Bundy and his family and near associates have thus far had the good sense to keep this aspect of their motives to themselves, recognizing, one imagines, that broadcasting it publicly would be bad PR with regard to other rural westerners who may not be thrilled to learn that as non-mormons they are not necessarily included in this larger prescription for land-use rights.


A second factor that it’s worth pointing out has to do with the inherited sense, on the part of rural westerners in general, that “unoccupied” land is necessarily theirs to do with as they will.  This is a sense that dates back to early colonial America and that, despite what many may imagine, has in general been tempered, rather than openly encouraged, by the federal government.


The reason for this is simple; while the US government has always basically wanted western lands to be used or exploited by commerce and eventually settled by Americans at the family level, it has always wished that this process should be conducted in as orderly a manner as possible, which is to say, that it, the government, should control the process under a systematic rule of law, that land-use decisions should not be made through land-rushes and individual appropriation, that great deference and first priority should be given to industrial interests, and despite what many may imagine given its long history of broken treaties, that the rights of Native Americans should at least be paid lip-service to.  

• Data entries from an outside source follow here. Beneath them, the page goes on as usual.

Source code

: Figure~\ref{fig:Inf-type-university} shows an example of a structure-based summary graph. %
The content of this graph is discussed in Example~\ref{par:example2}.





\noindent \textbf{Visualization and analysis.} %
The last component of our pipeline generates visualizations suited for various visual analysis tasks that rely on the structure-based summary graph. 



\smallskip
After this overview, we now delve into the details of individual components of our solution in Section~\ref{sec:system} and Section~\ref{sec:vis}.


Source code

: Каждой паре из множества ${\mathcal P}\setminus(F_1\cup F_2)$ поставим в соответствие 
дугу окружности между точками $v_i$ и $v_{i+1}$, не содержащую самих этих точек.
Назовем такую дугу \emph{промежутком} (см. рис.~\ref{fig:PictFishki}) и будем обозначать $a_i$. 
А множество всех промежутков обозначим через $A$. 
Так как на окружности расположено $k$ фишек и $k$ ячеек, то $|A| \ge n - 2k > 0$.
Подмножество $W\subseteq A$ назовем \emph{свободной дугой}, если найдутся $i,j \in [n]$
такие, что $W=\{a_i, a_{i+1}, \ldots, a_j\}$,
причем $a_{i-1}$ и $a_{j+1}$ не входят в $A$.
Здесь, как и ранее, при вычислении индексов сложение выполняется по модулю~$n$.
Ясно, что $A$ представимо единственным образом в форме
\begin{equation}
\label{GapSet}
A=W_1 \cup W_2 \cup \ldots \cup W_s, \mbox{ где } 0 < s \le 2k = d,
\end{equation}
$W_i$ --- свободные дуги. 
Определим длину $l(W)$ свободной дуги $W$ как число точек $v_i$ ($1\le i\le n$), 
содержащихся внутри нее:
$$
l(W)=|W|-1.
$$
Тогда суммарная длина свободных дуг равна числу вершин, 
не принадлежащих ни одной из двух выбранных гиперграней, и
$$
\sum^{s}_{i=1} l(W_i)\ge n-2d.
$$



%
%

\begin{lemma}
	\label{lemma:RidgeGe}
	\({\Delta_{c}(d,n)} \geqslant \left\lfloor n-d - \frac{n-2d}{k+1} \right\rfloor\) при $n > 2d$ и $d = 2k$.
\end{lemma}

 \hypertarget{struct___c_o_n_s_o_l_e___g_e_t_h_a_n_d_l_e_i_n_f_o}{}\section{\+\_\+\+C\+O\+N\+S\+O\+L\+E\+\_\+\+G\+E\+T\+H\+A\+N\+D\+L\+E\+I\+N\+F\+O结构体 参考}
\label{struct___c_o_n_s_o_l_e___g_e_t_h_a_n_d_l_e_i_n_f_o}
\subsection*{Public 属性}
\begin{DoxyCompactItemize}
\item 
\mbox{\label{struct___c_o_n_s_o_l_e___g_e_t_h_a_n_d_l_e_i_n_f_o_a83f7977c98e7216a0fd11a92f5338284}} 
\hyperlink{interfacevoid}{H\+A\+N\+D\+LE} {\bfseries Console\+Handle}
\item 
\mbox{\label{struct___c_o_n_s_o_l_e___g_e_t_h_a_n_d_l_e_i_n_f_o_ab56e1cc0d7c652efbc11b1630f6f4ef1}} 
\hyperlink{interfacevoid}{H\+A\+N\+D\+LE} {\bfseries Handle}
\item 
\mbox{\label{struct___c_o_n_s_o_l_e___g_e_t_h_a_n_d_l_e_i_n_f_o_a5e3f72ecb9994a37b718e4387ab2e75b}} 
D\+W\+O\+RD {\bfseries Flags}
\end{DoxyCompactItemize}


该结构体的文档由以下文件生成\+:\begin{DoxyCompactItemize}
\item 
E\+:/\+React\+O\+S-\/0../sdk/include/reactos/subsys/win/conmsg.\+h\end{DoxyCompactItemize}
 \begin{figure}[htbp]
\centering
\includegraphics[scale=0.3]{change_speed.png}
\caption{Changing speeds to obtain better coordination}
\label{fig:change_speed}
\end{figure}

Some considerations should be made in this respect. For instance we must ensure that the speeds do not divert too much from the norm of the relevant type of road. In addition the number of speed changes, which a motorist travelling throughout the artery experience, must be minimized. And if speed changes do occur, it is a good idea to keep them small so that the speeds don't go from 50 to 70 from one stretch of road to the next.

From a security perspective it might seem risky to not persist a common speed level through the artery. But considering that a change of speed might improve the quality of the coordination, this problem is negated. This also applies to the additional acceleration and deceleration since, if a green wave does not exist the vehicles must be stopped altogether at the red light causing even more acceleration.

A further complicating factor lies in the rise of environmentalism, or at least conservation, concepts which didn’t exist when the west was originally settled but that have since, especially in recent decades, gained widespread appeal and popularity across a broad swathe of the American public.  The sentiment, or prevailing wisdom, is that what’s left of the remaining wildlands in the American west can and should be closely monitored and regulated by the federal government for the sake of posterity and long-term sustainability.  


Of course, this idea flies in the face of how rural westerners see the matter.  Most/many of them are descended from the original European settlers who colonized the west in the 19th century and who, remember, often did so at odds with, or in spite of, the federal government.  The rural west was remote enough that westerners came to see themselves as something apart from the federal US as a nation, and indeed, the concept of “frontier justice” and the mythology of the gunslinging western sheriff are components of the idea that the west is best governed by its own, and not by the out-of-touch softies living thousands of miles away on the east coast.


A final damning component of the ideological conflict is related to the one area where federal, industrial and local interests happened to coincide, that is, in the area of resource extraction.  


The great tragedy for much of the rural west is that nearly all of its prosperity during the 20th century was built on resource extraction, be it in the form of timber, mining and drilling, or in ranching.  With the shift in public attitudes regarding conservation and the natural environment, much of this prosperity has disappeared leaving thousands of rural western communities basically destitute and with no viable means of economic sustainability.  


Where once the American public was more than happy to rape and pillage western lands in the name of growth, over time, with the rise of environmental awareness, public attitudes have shifted.